I did some Googling, looking for information on continuous, nowhere-differentiable functions, hoping to find my series. There seem to be a huge number of them that are well-known. The best-known such functions seem to be "Weierstrass functions", but for such functions the denominator is something like $2^n$, which grows much faster than $n$. At http://epubl.luth.se/1402-1617/2003/320/LTU-EX-03320-SE.pdf , there is posted a thesis about continuous, nowhere-differentiable functions. On p. 23 of the .pdf (not the author's page number, but the page number of the .pdf document), the author discusses "Riemann's function", defined by $\sum_{k=1}^\infty \frac{1}{k^2}\sin(k^2 x)$. This is very similar to my series, but again the denominator decays more rapidly than the one I'm considering.

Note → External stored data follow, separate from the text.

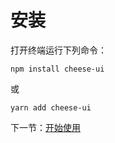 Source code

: # 安装

打开终端运行下列命令：

```
npm install cheese-ui
```

或

```
yarn add cheese-ui
```

下一节：[开始使用](#/doc/get-started)
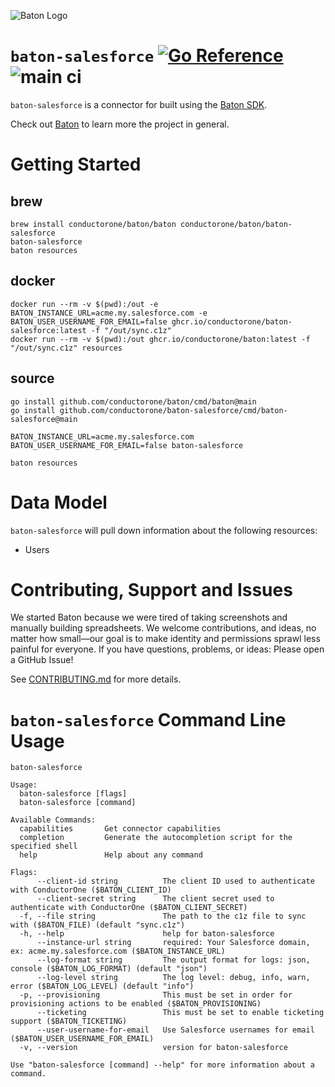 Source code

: ![Baton Logo](./docs/images/baton-logo.png)

# `baton-salesforce` [![Go Reference](https://pkg.go.dev/badge/github.com/conductorone/baton-salesforce.svg)](https://pkg.go.dev/github.com/conductorone/baton-salesforce) ![main ci](https://github.com/conductorone/baton-salesforce/actions/workflows/main.yaml/badge.svg)

`baton-salesforce` is a connector for built using the [Baton SDK](https://github.com/conductorone/baton-sdk).

Check out [Baton](https://github.com/conductorone/baton) to learn more the project in general.

# Getting Started

## brew

```
brew install conductorone/baton/baton conductorone/baton/baton-salesforce
baton-salesforce
baton resources
```

## docker

```
docker run --rm -v $(pwd):/out -e BATON_INSTANCE_URL=acme.my.salesforce.com -e BATON_USER_USERNAME_FOR_EMAIL=false ghcr.io/conductorone/baton-salesforce:latest -f "/out/sync.c1z"
docker run --rm -v $(pwd):/out ghcr.io/conductorone/baton:latest -f "/out/sync.c1z" resources
```

## source

```
go install github.com/conductorone/baton/cmd/baton@main
go install github.com/conductorone/baton-salesforce/cmd/baton-salesforce@main

BATON_INSTANCE_URL=acme.my.salesforce.com BATON_USER_USERNAME_FOR_EMAIL=false baton-salesforce

baton resources
```

# Data Model

`baton-salesforce` will pull down information about the following resources:
- Users

# Contributing, Support and Issues

We started Baton because we were tired of taking screenshots and manually
building spreadsheets. We welcome contributions, and ideas, no matter how
small&mdash;our goal is to make identity and permissions sprawl less painful for
everyone. If you have questions, problems, or ideas: Please open a GitHub Issue!

See [CONTRIBUTING.md](https://github.com/ConductorOne/baton/blob/main/CONTRIBUTING.md) for more details.

# `baton-salesforce` Command Line Usage

```
baton-salesforce

Usage:
  baton-salesforce [flags]
  baton-salesforce [command]

Available Commands:
  capabilities       Get connector capabilities
  completion         Generate the autocompletion script for the specified shell
  help               Help about any command

Flags:
      --client-id string          The client ID used to authenticate with ConductorOne ($BATON_CLIENT_ID)
      --client-secret string      The client secret used to authenticate with ConductorOne ($BATON_CLIENT_SECRET)
  -f, --file string               The path to the c1z file to sync with ($BATON_FILE) (default "sync.c1z")
  -h, --help                      help for baton-salesforce
      --instance-url string       required: Your Salesforce domain, ex: acme.my.salesforce.com ($BATON_INSTANCE_URL)
      --log-format string         The output format for logs: json, console ($BATON_LOG_FORMAT) (default "json")
      --log-level string          The log level: debug, info, warn, error ($BATON_LOG_LEVEL) (default "info")
  -p, --provisioning              This must be set in order for provisioning actions to be enabled ($BATON_PROVISIONING)
      --ticketing                 This must be set to enable ticketing support ($BATON_TICKETING)
      --user-username-for-email   Use Salesforce usernames for email ($BATON_USER_USERNAME_FOR_EMAIL)
  -v, --version                   version for baton-salesforce

Use "baton-salesforce [command] --help" for more information about a command.
```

So, to make a long story short, this is what I'd like to know:

For what values of $x$ does $\star$ converge?

For what values of $x$ does $\star$ converge absolutely?

If $\star$ converges for all $x$ (EDIT: NO: see accepted answer) , does it converge merely pointwise or uniformly? (see answer)

If $\star$ converges at least pointwise (EDIT: NO: see accepted answer), where is the resulting function differentiable?

EDIT: I accepted an excellent answer that answers most of my questions, and I will not unaccept it. However, I am still a little curious about the complete answers to my first and second questions above. I will upvote informative, original comments and answers.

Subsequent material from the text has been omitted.